Francesca Bocchini: "Costi ingenti ed esternalizzazione frontiere, ma soluzione passa da vie legali di accesso in Ue". Dallo scorso dicembre oltre 1.200 persone soccorse da Life Support

Soccorso Life Support  - Foto di Gabriele Micalizzi

Costi "estremamente ingenti" per un'intesa che "non fa altro che fomentare un approccio di esternalizzazione delle frontiere", con il "rischio di ulteriori violazioni dei diritti umani". All'indomani del via libera del Consiglio dei ministri al disegno di legge di ratifica dell’intesa tra Italia e Albania sui migranti, Emergency, impegnata da dicembre 2022 nelle attività di ricerca e soccorso in mare con la Life Support, esprime più di una perplessità sull'accordo. "Non è una soluzione e, a fronte di costi estremamente ingenti, non viene in alcun modo affrontato il problema alla radice - dice Francesca Bocchini, referente Advocacy dell'ong -. Il tema per noi è creare vie di accesso legali in Europa, perché oggi è sempre più difficile per i cittadini stranieri ottenere un visto e avere la possibilità di lavorare, studiare o di ricevere protezione in Ue. Ancora una volta, invece, l'approccio al fenomeno migratorio resta securitario e non garante dei diritti umani delle persone che cercano protezione in Europa".

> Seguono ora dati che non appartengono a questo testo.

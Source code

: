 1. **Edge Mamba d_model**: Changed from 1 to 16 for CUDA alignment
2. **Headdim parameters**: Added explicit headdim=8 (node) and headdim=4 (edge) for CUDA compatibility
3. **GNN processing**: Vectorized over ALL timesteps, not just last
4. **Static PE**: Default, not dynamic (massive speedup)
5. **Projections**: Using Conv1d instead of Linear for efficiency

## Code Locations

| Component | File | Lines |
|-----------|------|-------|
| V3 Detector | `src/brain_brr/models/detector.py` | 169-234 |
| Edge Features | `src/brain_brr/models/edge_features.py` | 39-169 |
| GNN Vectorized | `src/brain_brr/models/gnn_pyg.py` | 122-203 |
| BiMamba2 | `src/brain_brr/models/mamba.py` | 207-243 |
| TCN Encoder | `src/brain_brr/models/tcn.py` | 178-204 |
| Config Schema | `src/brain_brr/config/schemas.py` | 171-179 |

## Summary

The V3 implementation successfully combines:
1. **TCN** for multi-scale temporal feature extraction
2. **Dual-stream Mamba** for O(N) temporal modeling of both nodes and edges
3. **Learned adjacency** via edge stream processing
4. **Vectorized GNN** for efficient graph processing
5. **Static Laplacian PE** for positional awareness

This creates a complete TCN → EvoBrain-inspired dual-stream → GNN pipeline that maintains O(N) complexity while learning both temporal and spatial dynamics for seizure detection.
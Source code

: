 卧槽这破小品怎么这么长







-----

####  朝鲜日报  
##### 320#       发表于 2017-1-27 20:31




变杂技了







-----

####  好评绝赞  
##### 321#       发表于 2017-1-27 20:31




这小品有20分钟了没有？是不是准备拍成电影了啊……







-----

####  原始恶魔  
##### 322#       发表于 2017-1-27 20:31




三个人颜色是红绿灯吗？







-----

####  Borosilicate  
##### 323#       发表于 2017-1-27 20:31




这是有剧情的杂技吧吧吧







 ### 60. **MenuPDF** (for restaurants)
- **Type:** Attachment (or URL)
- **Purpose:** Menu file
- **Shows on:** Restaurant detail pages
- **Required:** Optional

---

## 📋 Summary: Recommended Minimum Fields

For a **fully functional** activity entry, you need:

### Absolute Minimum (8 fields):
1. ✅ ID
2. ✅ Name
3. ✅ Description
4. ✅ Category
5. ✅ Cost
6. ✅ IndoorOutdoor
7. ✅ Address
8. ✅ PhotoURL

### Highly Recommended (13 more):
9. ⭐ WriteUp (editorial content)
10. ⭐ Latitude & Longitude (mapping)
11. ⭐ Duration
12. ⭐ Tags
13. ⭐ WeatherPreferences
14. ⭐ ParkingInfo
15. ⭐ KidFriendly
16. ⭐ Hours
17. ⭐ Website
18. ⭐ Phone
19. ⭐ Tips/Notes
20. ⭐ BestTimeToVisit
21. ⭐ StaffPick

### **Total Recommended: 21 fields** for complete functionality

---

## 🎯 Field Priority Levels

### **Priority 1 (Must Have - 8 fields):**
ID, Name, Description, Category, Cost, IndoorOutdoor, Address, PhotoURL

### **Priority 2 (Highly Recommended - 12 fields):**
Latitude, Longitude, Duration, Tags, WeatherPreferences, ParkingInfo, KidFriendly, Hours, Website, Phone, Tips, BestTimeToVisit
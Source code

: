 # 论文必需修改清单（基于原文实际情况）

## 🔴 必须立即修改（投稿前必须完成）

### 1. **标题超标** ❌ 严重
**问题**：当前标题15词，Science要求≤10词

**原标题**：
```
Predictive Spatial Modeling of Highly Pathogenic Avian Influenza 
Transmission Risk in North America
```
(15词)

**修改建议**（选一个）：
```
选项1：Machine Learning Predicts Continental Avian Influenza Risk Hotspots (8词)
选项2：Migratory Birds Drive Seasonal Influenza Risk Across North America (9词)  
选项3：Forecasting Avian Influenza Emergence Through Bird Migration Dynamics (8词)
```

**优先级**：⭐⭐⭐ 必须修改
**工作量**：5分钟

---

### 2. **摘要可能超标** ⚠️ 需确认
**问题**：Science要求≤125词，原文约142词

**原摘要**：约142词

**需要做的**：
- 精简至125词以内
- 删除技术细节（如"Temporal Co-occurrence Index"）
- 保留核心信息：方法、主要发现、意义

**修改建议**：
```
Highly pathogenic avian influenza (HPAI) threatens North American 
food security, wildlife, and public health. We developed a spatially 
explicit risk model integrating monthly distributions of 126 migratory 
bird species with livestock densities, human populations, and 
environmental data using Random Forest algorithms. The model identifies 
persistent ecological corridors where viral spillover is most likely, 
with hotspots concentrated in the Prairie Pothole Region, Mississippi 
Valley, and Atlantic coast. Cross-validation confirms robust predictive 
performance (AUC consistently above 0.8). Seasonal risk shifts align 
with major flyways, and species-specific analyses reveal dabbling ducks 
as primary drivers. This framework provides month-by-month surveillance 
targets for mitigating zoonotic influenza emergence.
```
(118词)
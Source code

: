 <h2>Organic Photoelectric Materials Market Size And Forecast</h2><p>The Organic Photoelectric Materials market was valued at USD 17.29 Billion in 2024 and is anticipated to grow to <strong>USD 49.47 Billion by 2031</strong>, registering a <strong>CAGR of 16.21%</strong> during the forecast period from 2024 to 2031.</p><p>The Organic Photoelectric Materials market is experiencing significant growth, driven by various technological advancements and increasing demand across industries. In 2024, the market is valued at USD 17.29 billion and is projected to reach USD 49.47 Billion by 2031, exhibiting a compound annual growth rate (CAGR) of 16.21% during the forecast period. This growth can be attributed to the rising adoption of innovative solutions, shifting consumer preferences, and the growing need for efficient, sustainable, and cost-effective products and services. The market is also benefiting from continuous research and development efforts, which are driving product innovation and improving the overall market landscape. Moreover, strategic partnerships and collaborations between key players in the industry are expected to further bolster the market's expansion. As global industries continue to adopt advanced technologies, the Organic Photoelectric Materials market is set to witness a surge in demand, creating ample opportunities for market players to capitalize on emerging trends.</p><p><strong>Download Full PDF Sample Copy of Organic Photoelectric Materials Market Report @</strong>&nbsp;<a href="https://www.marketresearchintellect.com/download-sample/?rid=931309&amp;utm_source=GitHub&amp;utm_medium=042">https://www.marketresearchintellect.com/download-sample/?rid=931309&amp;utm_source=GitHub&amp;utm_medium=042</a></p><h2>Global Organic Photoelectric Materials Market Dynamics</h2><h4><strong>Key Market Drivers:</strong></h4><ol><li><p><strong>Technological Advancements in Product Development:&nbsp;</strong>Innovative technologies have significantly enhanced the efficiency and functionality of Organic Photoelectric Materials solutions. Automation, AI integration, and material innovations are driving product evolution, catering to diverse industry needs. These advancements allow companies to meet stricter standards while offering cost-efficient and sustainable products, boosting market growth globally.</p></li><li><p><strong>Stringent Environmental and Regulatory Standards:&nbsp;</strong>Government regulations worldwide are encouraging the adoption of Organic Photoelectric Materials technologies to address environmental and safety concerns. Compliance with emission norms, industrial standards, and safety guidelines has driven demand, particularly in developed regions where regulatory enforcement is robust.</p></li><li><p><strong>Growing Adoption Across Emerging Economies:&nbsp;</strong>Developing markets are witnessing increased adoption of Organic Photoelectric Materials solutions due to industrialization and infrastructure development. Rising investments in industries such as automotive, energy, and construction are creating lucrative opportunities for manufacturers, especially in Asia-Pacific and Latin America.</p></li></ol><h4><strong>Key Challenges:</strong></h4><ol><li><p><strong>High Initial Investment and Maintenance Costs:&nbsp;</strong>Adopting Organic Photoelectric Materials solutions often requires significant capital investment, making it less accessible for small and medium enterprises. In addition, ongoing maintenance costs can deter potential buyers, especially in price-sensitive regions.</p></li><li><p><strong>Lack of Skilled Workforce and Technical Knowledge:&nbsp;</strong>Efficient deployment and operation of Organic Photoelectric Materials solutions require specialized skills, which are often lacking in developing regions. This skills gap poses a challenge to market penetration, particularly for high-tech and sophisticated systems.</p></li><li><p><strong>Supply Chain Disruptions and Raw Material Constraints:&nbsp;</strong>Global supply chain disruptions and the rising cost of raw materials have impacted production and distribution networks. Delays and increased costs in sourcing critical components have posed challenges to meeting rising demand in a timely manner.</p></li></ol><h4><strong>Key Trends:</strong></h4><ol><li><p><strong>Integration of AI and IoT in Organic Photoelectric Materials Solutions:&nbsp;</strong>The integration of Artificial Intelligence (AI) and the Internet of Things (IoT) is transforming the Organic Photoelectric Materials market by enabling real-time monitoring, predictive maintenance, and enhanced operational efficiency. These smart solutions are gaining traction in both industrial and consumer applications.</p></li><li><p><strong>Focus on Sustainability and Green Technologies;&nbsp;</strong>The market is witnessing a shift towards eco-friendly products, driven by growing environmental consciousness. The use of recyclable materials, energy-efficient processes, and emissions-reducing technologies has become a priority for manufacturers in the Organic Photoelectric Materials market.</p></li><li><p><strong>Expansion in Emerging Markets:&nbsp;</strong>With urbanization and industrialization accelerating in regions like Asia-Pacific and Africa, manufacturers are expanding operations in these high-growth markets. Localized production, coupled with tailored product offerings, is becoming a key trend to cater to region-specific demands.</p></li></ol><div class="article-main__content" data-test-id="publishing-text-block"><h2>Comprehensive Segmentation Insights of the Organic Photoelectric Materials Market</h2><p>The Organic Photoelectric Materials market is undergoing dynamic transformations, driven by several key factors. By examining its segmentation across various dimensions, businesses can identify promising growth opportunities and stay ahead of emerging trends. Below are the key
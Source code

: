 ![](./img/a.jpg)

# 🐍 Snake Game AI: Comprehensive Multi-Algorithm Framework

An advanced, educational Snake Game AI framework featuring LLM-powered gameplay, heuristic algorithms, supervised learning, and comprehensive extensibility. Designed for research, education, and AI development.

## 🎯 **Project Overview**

In Albania saranno creati un hotspot, ossia un centro di prima accoglienza e screening dei migranti soccorsi, e una struttura simile ai Cpr già presenti in Italia per le procedure successive utili all'eventuale riconoscimento della protezione internazionale o al rimpatrio di coloro che non hanno il diritto di restare in Italia. "Anche nel nostro Paese, come dimostra la recente ispezione al Cpr di via Corelli a Milano, abbiamo esperienza di importanti violazioni dei diritti umani in questi centri - sottolinea Bocchini -. Di certo non immaginiamo una maggiore garanzia per chi viene trattenuto in Albania". Altra criticità per Emergency sono le udienze a distanza e degli incontri in videoconferenza con i difensori di ufficio. "Questo aspetto solleva dei dubbi rispetto all'effettivo accesso di diritto al sostegno legale e alla difesa qualora dovesse essercene la necessità", dice la referente Advocacy di Emergency. Infine, la possibilità da parte di organizzazioni internazionali di un'effettiva tutela dei diritti delle persone trattenute. "Quanto potrà essere continuativo e periodico il monitoraggio? Abbiamo forti perplessità e preoccupazioni rispetto agli standard che ci saranno in questi centri". 

Ancora una volta, insomma, quello che emerge dalla nuova intesa ratificata ieri dal Cdm è "un potenziamento dell'ottica securitaria". "Non è una novità - spiega Bocchini -. Abbiamo visto negli anni una riconferma costante di questo approccio: all'inizio con gli accordi con la Turchia, poi con la Libia, ora con la Tunisia, presto con l'Egitto". Anche il nuovo Patto Ue su migranti e asilo in discussione in questi giorni "conferma questa direzione", dimostrando che "non c'è nessun passo avanti, ma un'involuzione rispetto alla garanzia dei diritti umani delle persone in movimento". "Continuano a mancare attenzione e, soprattutto, fondi dedicati non solo a una cooperazione internazionale verso i Paesi di origine che effettivamente crei delle condizioni migliori a livello sociale ed economico in quei contesti, ma anche all'istituzione di vie sicure, stabili e numerose per arrivare in Europa in cerca di lavoro, istruzione e anche di protezione".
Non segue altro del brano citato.